Reject Success, Embrace Wonder

Jesse Meadows
4 min readSep 27, 2021

I don’t “have my shit together” and I’m not trying to hack my life — I have other priorities.

Photo by Greg Rakozy on Unsplash

The hero’s journey is perhaps our most ubiquitous cultural narrative: the protagonist, our hero, goes out into the wilds, suffers, learns, finds something, and brings it back home to share. Most of our modern day hero stories center around success, like a superhero who stops the bad guy and saves the world, but I would argue that is not the only way we could view the hero’s journey.

We could also think of it as the pursuit of wonder — that moment when you see something you’ve never seen before, or learn something new, and the moment when you share the wonder you have found with another person.

Watching the lights spark in someone’s eyes when they realize what you’ve realized, this is part of the experience of wonder, too. You don’t have to save the world. The goal doesn’t have to be success. It can be wonder instead.

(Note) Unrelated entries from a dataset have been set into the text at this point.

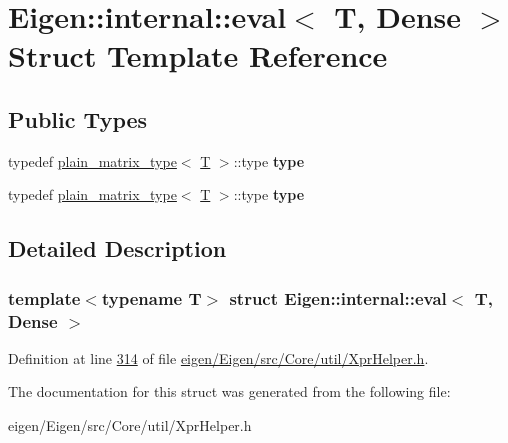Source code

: \hypertarget{struct_eigen_1_1internal_1_1eval_3_01_t_00_01_dense_01_4}{}\section{Eigen\+:\+:internal\+:\+:eval$<$ T, Dense $>$ Struct Template Reference}
\label{struct_eigen_1_1internal_1_1eval_3_01_t_00_01_dense_01_4}
\subsection*{Public Types}
\begin{DoxyCompactItemize}
\item 
\mbox{\label{struct_eigen_1_1internal_1_1eval_3_01_t_00_01_dense_01_4_a3a362b3b0d46ae32ce625c952737bc2c}} 
typedef \hyperlink{struct_eigen_1_1internal_1_1plain__matrix__type}{plain\+\_\+matrix\+\_\+type}$<$ \hyperlink{group___sparse_core___module}{T} $>$\+::type {\bfseries type}
\item 
\mbox{\label{struct_eigen_1_1internal_1_1eval_3_01_t_00_01_dense_01_4_a3a362b3b0d46ae32ce625c952737bc2c}} 
typedef \hyperlink{struct_eigen_1_1internal_1_1plain__matrix__type}{plain\+\_\+matrix\+\_\+type}$<$ \hyperlink{group___sparse_core___module}{T} $>$\+::type {\bfseries type}
\end{DoxyCompactItemize}


\subsection{Detailed Description}
\subsubsection*{template$<$typename T$>$\newline
struct Eigen\+::internal\+::eval$<$ T, Dense $>$}



Definition at line \hyperlink{eigen_2_eigen_2src_2_core_2util_2_xpr_helper_8h_source_l00314}{314} of file \hyperlink{eigen_2_eigen_2src_2_core_2util_2_xpr_helper_8h_source}{eigen/\+Eigen/src/\+Core/util/\+Xpr\+Helper.\+h}.



The documentation for this struct was generated from the following file\+:\begin{DoxyCompactItemize}
\item 
eigen/\+Eigen/src/\+Core/util/\+Xpr\+Helper.\+h\end{DoxyCompactItemize}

We are trained from birth to consider success the ultimate goal, the alternative to success being failure. But there are other ways to think about failure, too.

“The queer art of failure turns on the impossible, the improbable, the unlikely, and the unremarkable. It quietly loses, and in losing it imagines other goals for life, for love, for art, and for being,” writes Jack Halberstam. He sees failure as a kind of resistance, a rebellion against capitalism’s requirement that we succeed.

By the standards of the Protestant, capitalist culture I grew up in, I am a failure. I have not lived up to the career expectations placed on me by the “academic giftedness” of my youth, I have not married a man, I do not own any assets, and I have not had any children. I am tolerated, but not celebrated.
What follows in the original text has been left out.